## Work order
The part to set down runs from the first line of the data below through the line with "through this parameter", inclusive; write it exactly and leave out the pictures.

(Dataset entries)
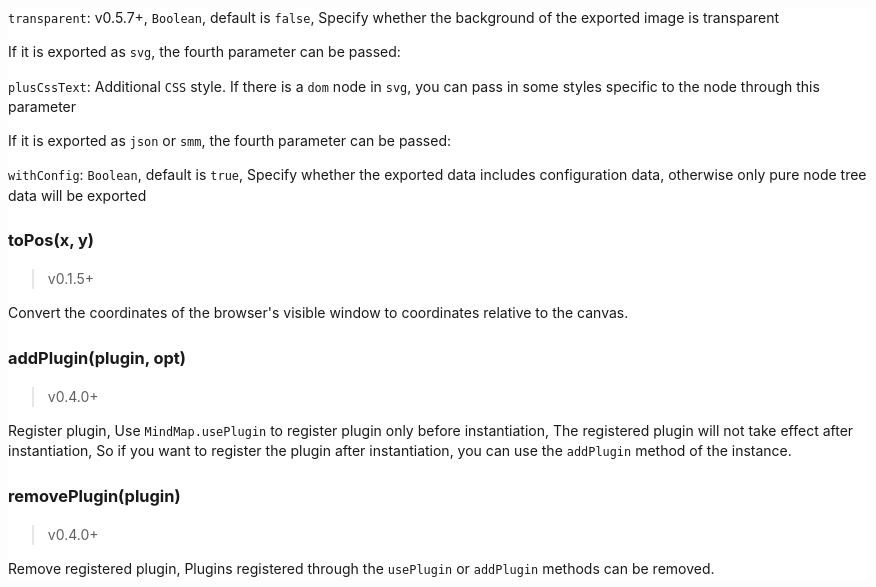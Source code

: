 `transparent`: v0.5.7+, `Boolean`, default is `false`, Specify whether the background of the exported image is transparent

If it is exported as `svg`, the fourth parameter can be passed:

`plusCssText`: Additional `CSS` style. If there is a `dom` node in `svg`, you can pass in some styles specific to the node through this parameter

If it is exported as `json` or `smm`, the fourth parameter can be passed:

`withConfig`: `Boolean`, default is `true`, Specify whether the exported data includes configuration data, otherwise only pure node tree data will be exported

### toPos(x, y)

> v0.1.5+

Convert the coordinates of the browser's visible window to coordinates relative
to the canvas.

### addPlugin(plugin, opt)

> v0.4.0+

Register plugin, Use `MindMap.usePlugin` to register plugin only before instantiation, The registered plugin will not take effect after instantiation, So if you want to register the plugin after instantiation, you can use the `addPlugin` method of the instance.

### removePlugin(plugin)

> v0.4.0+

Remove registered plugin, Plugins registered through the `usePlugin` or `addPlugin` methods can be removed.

## Exercise solution
Source code

: `transparent`: v0.5.7+, `Boolean`, default is `false`, Specify whether the background of the exported image is transparent

If it is exported as `svg`, the fourth parameter can be passed:

`plusCssText`: Additional `CSS` style. If there is a `dom` node in `svg`, you can pass in some styles specific to the node through this parameter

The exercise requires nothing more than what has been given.